For more than ten years, blockchain has been recognized as a technology that functions as a distributed database (Bernstein & Lange, 2016). It is utilized to track financial transactions involving various types of cryptocurrencies (Brown, 2016) like BTC, ETH, and others. Transactions are processed through a peer-to-peer network, which decentralizes the network participants and grants them equal privileges. This network architecture differs from the traditional client-server architecture, where clients are dependent on the server. If the server is down, no client can connect and perform transactions (Heuvel, 2014).

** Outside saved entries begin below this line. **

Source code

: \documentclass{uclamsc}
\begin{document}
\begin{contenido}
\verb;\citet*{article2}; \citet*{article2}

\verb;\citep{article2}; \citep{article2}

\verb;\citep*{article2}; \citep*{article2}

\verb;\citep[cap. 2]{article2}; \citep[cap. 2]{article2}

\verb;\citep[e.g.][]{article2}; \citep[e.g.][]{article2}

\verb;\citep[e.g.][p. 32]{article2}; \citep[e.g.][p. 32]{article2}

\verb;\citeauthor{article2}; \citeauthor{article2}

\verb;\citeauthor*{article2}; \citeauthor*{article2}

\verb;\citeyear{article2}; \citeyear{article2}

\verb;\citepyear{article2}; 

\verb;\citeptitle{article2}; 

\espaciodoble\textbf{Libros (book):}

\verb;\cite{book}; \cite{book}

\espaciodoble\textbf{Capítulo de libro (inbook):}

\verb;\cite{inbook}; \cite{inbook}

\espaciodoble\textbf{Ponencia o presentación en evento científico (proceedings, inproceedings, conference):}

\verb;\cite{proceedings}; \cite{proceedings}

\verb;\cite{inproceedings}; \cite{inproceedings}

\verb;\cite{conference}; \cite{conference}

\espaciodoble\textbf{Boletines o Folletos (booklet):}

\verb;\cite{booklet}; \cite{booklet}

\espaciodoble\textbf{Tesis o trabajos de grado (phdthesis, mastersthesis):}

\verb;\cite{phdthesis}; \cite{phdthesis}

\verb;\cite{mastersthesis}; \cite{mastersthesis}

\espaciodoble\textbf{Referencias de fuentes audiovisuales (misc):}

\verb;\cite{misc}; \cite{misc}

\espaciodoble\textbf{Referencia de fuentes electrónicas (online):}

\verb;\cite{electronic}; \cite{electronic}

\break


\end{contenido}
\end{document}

Blockchain technology (see Figure 1) also introduced the concept of smart contracts, which was first proposed by Nick Szabo in the 1990s (Szabo, 1997). The idea is straightforward: a smart contract is a computer program that verifies various conditions and decides which function(s) to execute to perform the smart contract.

Figure 1.

Illustrates a typical blockchain schema

978-1-6684-8624-5.ch008.f01

Bitcoin is widely recognized as the first cryptocurrency that gained global popularity, although an earlier version had appeared in the early 1990s (Li et al., 2017). Bitcoin's blockchain primarily focuses on financial transactions, and it doesn't contain any other data. Ethereum is the second well-known cryptocurrency that introduced the concept of smart contracts into the blockchain world (Nguyen, 2019; Nguyen et al., 2019; Atzei et al., 2017). Smart contracts are small programs that run on the blockchain when triggered by a request, allowing users to add more logic to the blockchain beyond financial transactions, including creating simple games. From a technical perspective, a smart contract is treated as a user that can send and receive transactions and has a record of different states, or variables, which can be changed or read on the blockchain (Szabo, 1997; Pearce, 2021).

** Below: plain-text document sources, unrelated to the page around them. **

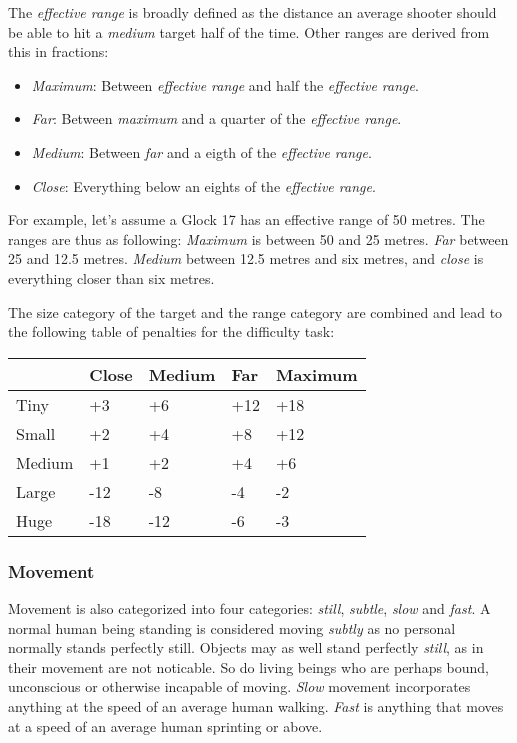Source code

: The \emph{effective range} is broadly defined as the distance an average shooter
should be able to hit a \emph{medium} target half of the time. Other ranges are
derived from this in fractions:

\begin{itemize}
\item \emph{Maximum}: Between \emph{effective range} and half the
  \emph{effective range}.
\item \emph{Far}: Between \emph{maximum} and a quarter of the
  \emph{effective range}.
\item \emph{Medium}: Between \emph{far} and a eigth of the
  \emph{effective range}.
\item \emph{Close}: Everything below an eights of the \emph{effective range}.
\end{itemize}

For example, let's assume a Glock 17 has an effective range of 50
metres. The ranges are thus as following: \emph{Maximum} is between 50
and 25 metres. \emph{Far} between 25 and 12.5 metres. \emph{Medium}
between 12.5 metres and six metres, and \emph{close} is everything
closer than six metres.

The size category of the target and the range category are combined and lead
to the following table of penalties for the difficulty task:

\begin{center}
  \begin{tabular}{| l | l | l | l | l |}
    \hline
    \,        & Close & Medium & Far & Maximum \\ \hline
    Tiny      & +3    & +6     & +12 & +18    \\ \hline
    Small     & +2    & +4     & +8  & +12    \\ \hline
    Medium    & +1    & +2     & +4  & +6     \\ \hline
    Large     & -12   & -8     & -4  & -2     \\ \hline
    Huge      & -18   & -12    & -6  & -3     \\
    \hline
  \end{tabular}
\end{center}

\subsubsection{Movement}

Movement is also categorized into four categories: \emph{still}, \emph{subtle},
\emph{slow} and \emph{fast}. A normal human being standing is considered
moving \emph{subtly} as no personal normally stands perfectly still. Objects
may as well stand perfectly \emph{still}, as in their movement are not
noticable. So do living beings who are perhaps bound, unconscious or otherwise
incapable of moving. \emph{Slow} movement incorporates anything at the speed
of an average human walking. \emph{Fast} is anything that moves at a speed of
an average human sprinting or above.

Blockchain technology has revolutionized the way we conduct transactions and store data. Smart contracts, in particular, have gained immense popularity due to their ability to automate and execute agreements without the need for intermediaries. However, the current architecture of smart contracts has several limitations that hinder their full potential. The current approach is too slow and limited, consuming too much electricity, and has scalability issues. These limitations make it difficult for blockchain technology to reach its full potential and make it less attractive to businesses and developers. Furthermore, security vulnerabilities and lack of interoperability between different blockchain networks pose serious threats to the integrity of the technology. Inflexibility in the current architecture of smart contracts also makes it difficult to modify and upgrade the contracts when needed (Galiautdinov & Mkrttchian, 2019a, 2019b; Galiautdinov, 2020a). Changing the architecture of smart contracts can address these limitations and provide more flexibility, adaptability, and scalability to blockchain technology. It can also enable interoperability between different blockchain networks, allowing for seamless transactions and communication between them. A new architecture can also make smart contracts more secure and less prone to hacks, ensuring the safety and integrity of the transactions. In addition, a new architecture can attract more developers and businesses to adopt blockchain technology, leading to increased innovation and growth in the industry. The current architecture of smart contracts has limited adoption as it doesn't provide enough benefits to attract more developers and businesses (Zhang et al., 2019). A new architecture can provide more benefits, such as faster transaction times, lower fees, and more efficient use of energy (Galiautdinov, 2020b).